[Data records]
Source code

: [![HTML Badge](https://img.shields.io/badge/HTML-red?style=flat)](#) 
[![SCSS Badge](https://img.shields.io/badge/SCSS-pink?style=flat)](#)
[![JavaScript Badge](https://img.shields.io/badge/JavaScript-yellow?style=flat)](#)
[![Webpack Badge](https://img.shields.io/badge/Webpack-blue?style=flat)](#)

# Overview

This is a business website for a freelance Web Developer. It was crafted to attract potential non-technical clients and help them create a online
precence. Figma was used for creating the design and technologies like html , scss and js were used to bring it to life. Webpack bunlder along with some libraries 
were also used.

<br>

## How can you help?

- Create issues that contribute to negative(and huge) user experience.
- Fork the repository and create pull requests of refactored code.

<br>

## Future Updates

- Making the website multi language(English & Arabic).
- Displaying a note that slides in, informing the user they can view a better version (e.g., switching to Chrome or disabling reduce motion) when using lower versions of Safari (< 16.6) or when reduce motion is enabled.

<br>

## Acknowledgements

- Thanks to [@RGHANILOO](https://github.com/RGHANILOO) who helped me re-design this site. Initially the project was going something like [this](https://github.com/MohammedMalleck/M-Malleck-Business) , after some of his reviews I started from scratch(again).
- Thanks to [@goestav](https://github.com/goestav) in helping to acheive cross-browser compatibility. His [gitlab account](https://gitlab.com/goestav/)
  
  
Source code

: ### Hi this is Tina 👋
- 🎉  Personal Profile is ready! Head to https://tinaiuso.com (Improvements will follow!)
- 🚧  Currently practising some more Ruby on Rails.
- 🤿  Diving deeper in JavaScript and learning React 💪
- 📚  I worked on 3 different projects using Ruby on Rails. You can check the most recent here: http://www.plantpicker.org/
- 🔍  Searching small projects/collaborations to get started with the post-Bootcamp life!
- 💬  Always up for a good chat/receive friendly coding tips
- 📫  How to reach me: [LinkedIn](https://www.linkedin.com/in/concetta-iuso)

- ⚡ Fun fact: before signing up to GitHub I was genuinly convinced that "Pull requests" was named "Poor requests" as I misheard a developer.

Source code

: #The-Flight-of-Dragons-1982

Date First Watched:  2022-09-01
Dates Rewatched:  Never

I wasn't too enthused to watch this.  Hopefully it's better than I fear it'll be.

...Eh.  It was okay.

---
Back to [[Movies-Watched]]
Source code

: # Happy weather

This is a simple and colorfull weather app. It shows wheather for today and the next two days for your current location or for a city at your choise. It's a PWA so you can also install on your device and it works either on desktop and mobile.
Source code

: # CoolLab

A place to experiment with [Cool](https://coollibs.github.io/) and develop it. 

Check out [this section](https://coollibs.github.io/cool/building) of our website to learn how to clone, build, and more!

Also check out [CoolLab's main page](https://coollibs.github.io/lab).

Work required:
Please give an exact copy of the lines above, beginning with the line containing "## How can you help?" and running through the line containing "## Acknowledgements", and of no other lines.

Output for this task:
## How can you help?

- Create issues that contribute to negative(and huge) user experience.
- Fork the repository and create pull requests of refactored code.

<br>

## Future Updates

- Making the website multi language(English & Arabic).
- Displaying a note that slides in, informing the user they can view a better version (e.g., switching to Chrome or disabling reduce motion) when using lower versions of Safari (< 16.6) or when reduce motion is enabled.

<br>

## Acknowledgements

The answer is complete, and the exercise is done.